Американцы и русские
– Как же так вышло, что вы об этом ни словом не обмолвились?
– Пророни я хоть слово – и книги бы не было!
– Что вы на самом деле думаете об Америке?
– Это страна, где я дышал полной грудью.
– Не довелось ли вам страдать от того, что принято называть американским материализмом?
– Никоим образом. Там, как и везде, есть свои зануды и интересные личности, свои филистеры и порядочные люди. Все общества материалистичны. И были таковыми еще тогда, когда писали гусиными перьями и присыпали сохнущие чернила песком.
– Вы вернетесь в Россию?
– Нет. Никогда. С Россией покончено. Это сон, который мне приснился. Я придумал Россию. Все кончилось очень плохо. Вот и все.
– Вы много читаете?
– Да. Слишком. Две или три книги в день. А после все забываю.
– Вы читаете романы?
– Когда я работал над книгой о Пушкине, я перечитал всю французскую литературу до Шатобриана и всю английскую литературу до Байрона. Я читаю быстро, однако ж это чтение заняло уйму времени. Например, «Новая Элоиза». Я прочел ее в три дня. Потом я чуть не умер, но все-таки прочитал. Я также прочел аббата Прево. «Манон Леско» просто превосходна. Вот вы говорили о любовных историях… «Манон Леско» из тех книг, от которых морозец по коже – он вам знаком, этот холодок?.. Одна маленькая скрипичная нотка, долгие рыдания…

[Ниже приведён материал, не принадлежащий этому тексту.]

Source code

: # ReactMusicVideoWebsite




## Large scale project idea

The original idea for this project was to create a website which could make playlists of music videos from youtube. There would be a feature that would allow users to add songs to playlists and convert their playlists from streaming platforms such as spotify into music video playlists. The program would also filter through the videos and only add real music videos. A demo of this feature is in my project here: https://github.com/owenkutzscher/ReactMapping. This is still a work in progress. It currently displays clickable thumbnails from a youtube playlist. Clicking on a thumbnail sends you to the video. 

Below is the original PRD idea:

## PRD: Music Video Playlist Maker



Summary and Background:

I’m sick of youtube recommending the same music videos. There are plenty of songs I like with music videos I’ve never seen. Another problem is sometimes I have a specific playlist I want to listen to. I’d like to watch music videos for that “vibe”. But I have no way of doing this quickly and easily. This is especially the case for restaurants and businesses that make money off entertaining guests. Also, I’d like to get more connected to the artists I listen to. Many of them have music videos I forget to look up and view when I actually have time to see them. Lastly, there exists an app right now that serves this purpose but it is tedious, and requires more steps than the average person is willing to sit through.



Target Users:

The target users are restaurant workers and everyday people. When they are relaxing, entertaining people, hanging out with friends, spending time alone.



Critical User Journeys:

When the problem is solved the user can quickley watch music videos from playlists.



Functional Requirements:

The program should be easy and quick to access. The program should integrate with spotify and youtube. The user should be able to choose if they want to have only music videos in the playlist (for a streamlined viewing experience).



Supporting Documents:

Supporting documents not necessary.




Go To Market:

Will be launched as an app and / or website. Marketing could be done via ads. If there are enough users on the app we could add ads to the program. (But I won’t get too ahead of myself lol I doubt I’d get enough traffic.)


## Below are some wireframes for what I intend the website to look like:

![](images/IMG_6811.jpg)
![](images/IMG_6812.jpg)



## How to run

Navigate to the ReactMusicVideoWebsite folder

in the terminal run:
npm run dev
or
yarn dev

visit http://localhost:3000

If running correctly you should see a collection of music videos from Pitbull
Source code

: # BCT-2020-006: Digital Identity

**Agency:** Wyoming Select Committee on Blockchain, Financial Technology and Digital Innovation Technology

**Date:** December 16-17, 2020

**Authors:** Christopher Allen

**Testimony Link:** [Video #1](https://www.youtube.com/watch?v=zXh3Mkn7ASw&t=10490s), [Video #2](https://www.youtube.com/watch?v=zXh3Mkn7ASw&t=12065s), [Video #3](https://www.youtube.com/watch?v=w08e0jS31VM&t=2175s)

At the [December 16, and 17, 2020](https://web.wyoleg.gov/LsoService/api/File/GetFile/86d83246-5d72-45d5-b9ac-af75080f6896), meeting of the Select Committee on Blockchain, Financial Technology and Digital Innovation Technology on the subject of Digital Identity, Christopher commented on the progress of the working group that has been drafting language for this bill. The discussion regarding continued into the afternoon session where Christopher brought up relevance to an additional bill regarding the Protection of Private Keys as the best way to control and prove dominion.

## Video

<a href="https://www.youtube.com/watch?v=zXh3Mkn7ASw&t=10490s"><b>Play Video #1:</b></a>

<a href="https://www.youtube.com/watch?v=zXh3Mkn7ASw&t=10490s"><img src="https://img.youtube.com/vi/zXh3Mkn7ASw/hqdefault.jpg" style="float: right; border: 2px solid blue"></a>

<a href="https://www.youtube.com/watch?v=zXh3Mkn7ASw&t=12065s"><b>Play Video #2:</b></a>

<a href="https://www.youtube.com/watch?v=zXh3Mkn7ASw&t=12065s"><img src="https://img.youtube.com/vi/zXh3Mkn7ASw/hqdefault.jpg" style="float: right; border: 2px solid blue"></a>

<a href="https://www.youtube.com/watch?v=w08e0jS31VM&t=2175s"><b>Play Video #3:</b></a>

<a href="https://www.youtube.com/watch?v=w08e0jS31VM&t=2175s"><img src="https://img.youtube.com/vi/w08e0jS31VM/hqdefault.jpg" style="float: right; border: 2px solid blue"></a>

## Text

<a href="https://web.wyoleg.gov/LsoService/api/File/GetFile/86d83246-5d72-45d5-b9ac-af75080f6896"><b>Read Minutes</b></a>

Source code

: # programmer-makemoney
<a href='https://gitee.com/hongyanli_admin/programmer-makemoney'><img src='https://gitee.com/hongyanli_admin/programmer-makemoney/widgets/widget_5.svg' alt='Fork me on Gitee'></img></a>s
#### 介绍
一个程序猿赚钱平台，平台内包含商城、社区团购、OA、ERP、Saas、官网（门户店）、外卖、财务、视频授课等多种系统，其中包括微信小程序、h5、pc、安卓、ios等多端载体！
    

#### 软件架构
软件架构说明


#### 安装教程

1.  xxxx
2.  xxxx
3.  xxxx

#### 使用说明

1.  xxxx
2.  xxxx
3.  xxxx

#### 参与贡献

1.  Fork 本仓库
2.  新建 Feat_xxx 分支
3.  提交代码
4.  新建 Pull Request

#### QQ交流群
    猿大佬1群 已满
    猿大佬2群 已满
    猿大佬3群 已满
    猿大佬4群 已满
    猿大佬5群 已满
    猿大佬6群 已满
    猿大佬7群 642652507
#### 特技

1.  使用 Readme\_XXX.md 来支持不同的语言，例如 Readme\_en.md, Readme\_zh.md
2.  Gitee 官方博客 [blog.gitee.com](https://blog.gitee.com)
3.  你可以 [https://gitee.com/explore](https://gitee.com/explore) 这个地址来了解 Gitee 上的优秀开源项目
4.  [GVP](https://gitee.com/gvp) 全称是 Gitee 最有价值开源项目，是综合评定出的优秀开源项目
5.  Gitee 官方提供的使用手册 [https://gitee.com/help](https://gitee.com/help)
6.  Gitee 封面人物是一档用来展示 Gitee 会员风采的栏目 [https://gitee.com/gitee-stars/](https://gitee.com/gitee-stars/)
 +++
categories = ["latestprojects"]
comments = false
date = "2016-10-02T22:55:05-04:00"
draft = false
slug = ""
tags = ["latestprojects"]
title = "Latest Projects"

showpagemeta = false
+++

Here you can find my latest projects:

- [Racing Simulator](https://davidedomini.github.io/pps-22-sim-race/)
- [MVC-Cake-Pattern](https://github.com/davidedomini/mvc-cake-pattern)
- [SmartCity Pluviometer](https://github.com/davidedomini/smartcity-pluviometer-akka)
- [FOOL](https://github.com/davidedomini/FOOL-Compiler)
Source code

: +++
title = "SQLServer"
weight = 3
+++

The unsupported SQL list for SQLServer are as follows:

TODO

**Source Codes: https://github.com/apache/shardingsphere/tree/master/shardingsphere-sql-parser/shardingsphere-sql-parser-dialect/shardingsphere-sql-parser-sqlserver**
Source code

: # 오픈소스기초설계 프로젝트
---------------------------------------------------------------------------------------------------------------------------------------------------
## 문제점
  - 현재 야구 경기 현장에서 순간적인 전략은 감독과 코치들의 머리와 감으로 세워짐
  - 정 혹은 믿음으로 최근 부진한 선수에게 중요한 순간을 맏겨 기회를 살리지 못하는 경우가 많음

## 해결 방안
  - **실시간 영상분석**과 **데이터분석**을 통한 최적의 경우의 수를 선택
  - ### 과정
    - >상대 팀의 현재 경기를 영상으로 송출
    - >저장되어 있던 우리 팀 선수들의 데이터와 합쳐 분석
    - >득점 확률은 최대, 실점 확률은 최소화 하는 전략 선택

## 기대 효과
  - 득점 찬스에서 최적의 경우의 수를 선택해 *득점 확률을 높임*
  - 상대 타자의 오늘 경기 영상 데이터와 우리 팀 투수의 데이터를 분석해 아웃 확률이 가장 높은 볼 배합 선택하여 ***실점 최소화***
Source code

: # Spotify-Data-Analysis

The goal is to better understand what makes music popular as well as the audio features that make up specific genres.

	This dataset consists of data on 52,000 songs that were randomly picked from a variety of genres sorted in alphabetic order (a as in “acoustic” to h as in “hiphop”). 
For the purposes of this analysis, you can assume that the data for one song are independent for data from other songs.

– Как вы полагаете, пишут ли еще сегодня любовные романы?
– Пруст…
Докучный Жид
– Я хотела поговорить о современниках.
– Мне было двадцать, когда умер Пруст. Для меня он современник. Но возьмите «Ревность» Роб-Грийе: вот прекрасный любовный роман. Одна из самых поэтичных из мне известных книг, от нее возникает тот легкий озноб, о котором мы говорили.
– Правда?
– Да, самый значительный любовный роман после Пруста. Но не будем обсуждать современников, поскольку эти бедняги еще не умерли.
– Да, и не стоит убивать их до срока. Вам понравился Жид?
– Не особенно. Есть вещицы очень добротные, «Подземелья Ватикана». Но чем больше его читаешь, тем он докучнее. Он не знал жизни. Он совершенно не знает людей. Пожалуй, лишь описание маленьких арабов не слишком плохо… Некая разновидность засахаренных фруктов…
– Вы посещаете театры?
– Я неплохо знаю драматургию Скриба, где в первом акте с мебели стирают пыль… А в молодости я очень любил пьесы Ленормана. Их еще дают?
– Нет.
– Увы, увы! До чего же они были прекрасны, до чего поэтичны. Я не часто хожу по театрам. В последний раз я там был в 1932-м.
– А кино?
– Есть же телевидение. Посмотреть какой-нибудь фильм Хичкока – дома ли, вне дома – в сущности, разве не одно и то же?